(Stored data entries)
+ + + + +
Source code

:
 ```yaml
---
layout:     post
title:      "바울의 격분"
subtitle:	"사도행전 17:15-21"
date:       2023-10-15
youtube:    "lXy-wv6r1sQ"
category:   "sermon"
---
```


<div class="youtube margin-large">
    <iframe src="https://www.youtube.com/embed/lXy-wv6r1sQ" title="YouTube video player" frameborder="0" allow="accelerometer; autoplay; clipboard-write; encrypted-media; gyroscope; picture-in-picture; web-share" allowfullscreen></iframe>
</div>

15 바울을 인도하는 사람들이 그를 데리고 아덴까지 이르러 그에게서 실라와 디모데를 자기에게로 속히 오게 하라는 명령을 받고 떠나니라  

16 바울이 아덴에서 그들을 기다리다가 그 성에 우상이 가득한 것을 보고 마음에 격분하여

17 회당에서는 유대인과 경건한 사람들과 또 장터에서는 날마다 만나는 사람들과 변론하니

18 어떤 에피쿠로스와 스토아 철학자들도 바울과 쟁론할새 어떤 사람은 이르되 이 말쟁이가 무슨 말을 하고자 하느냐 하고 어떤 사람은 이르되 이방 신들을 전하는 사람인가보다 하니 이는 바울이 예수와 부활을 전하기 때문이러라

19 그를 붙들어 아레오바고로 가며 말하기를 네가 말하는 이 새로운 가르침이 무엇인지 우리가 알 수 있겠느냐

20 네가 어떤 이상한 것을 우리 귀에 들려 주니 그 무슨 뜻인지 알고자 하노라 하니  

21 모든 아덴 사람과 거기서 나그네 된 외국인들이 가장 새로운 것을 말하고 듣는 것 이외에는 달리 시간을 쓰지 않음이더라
+ + + + +
## Directions for this task
Each entry is to be written out exactly as it was given.

## Response
Source code

:
 ```yaml
---
layout:     post
title:      "바울의 격분"
subtitle:	"사도행전 17:15-21"
date:       2023-10-15
youtube:    "lXy-wv6r1sQ"
category:   "sermon"
---
```


<div class="youtube margin-large">
    <iframe src="https://www.youtube.com/embed/lXy-wv6r1sQ" title="YouTube video player" frameborder="0" allow="accelerometer; autoplay; clipboard-write; encrypted-media; gyroscope; picture-in-picture; web-share" allowfullscreen></iframe>
</div>

15 바울을 인도하는 사람들이 그를 데리고 아덴까지 이르러 그에게서 실라와 디모데를 자기에게로 속히 오게 하라는 명령을 받고 떠나니라  

16 바울이 아덴에서 그들을 기다리다가 그 성에 우상이 가득한 것을 보고 마음에 격분하여

17 회당에서는 유대인과 경건한 사람들과 또 장터에서는 날마다 만나는 사람들과 변론하니

18 어떤 에피쿠로스와 스토아 철학자들도 바울과 쟁론할새 어떤 사람은 이르되 이 말쟁이가 무슨 말을 하고자 하느냐 하고 어떤 사람은 이르되 이방 신들을 전하는 사람인가보다 하니 이는 바울이 예수와 부활을 전하기 때문이러라

19 그를 붙들어 아레오바고로 가며 말하기를 네가 말하는 이 새로운 가르침이 무엇인지 우리가 알 수 있겠느냐

20 네가 어떤 이상한 것을 우리 귀에 들려 주니 그 무슨 뜻인지 알고자 하노라 하니  

21 모든 아덴 사람과 거기서 나그네 된 외국인들이 가장 새로운 것을 말하고 듣는 것 이외에는 달리 시간을 쓰지 않음이더라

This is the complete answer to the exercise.